A parte questi piccoli difetti, White Night offre un’esperienza di tutto rispetto. Il titolo di Osome studio, infatti, ha dalla sua diverse frecce al proprio arco, tra cui degli enigmi veramente ben congegnati. Alcuni di essi potranno essere risolti tramite l’esplorazione, mentre per altri si potranno usare dei fiammiferi che, oltre a essere l’unica vera fonte di luce utilizzabile sempre in alternativa alla luce elettrica, possono essere impiegati nella risoluzione dei puzzle ambientali in cui ci imbatteremo nel nostro peregrinare per Villa Vesper. Altro aspetto peculiare di White Night è indubbiamente il comparto grafico, che mostra dei modelli 3D tutto sommato buoni e, soprattutto, l’utilizzo di soli due colori, il nero, cioè l’oscurità, e il bianco, ovvero la presenza di luce.

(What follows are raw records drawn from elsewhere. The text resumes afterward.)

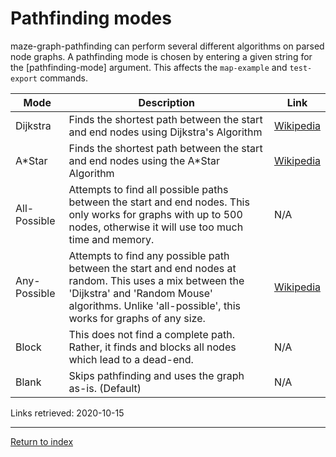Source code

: # Pathfinding modes
maze-graph-pathfinding can perform several different algorithms on parsed node graphs. A pathfinding mode is chosen by entering a given string for the \[pathfinding-mode\] argument. This affects the `map-example` and `test-export` commands.

| Mode         | Description                                                                                                                                                                                                   | Link                                                                                     |
|--------------|---------------------------------------------------------------------------------------------------------------------------------------------------------------------------------------------------------------|------------------------------------------------------------------------------------------|
| Dijkstra     | Finds the shortest path between the start and end nodes using Dijkstra's Algorithm                                                                                                                            | [Wikipedia](https://en.wikipedia.org/wiki/Dijkstra%27s_algorithm)                        |
| A*Star       | Finds the shortest path between the start and end nodes using the A*Star Algorithm                                                                                                                            | [Wikipedia](https://en.wikipedia.org/wiki/A*_search_algorithm)                           |
| All-Possible | Attempts to find all possible paths between the start and end nodes. This only works for graphs with up to 500 nodes, otherwise it will use too much time and memory.                                         | N/A                                                                                      |
| Any-Possible | Attempts to find any possible path between the start and end nodes at random. This uses a mix between the 'Dijkstra' and 'Random Mouse' algorithms. Unlike 'all-possible', this works for graphs of any size. | [Wikipedia](https://en.wikipedia.org/wiki/Maze_solving_algorithm#Random_mouse_algorithm) |
| Block        | This does not find a complete path. Rather, it finds and blocks all nodes which lead to a dead-end.                                                                                                           | N/A                                                                                      |
| Blank        | Skips pathfinding and uses the graph as-is. (Default)                                                                                                                                                         | N/A                                                                                      |

Links retrieved: 2020-10-15

---

[Return to index](../../readme.md)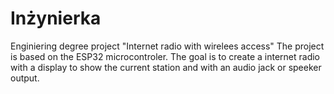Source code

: # Inżynierka
Enginiering degree project "Internet radio with wirelees access"
The project is based on the ESP32 microcontroler. The goal is to create a internet radio with a display to show the current station and with an audio jack or speeker output.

In base alla posizione delle varie fonti di luce il gioco mostra una serie di chiaroscuri decisamente pregevoli. Se proprio dovessimo cercare il proverbiale pelo nell’uovo, a volte si sono notati dei piccoli problemi di aliasing, ma nulla di veramente compromettente. Chiude il cerchio un’eccellente colonna sonora: le tracce jazz che accompagnano il giocatore per le stanze della magione sono di elevata qualità.

Commento finale

White Night non è un prodotto perfetto, ma ha diversi pregi che lo rendono un prodotto molto godibile. Con un comparto grafico peculiare, una colonna sonora decisamente sopra la media e un gameplay che nel suo piccolo riesce a innovare quelli che sono i dogmi del genere di riferimento, il titolo di Osome Studio colpisce per la cura riposta nello sviluppo, e per questo decidiamo di premiarlo. Consigliato a tutti i nostalgici dei Survival Horror old style.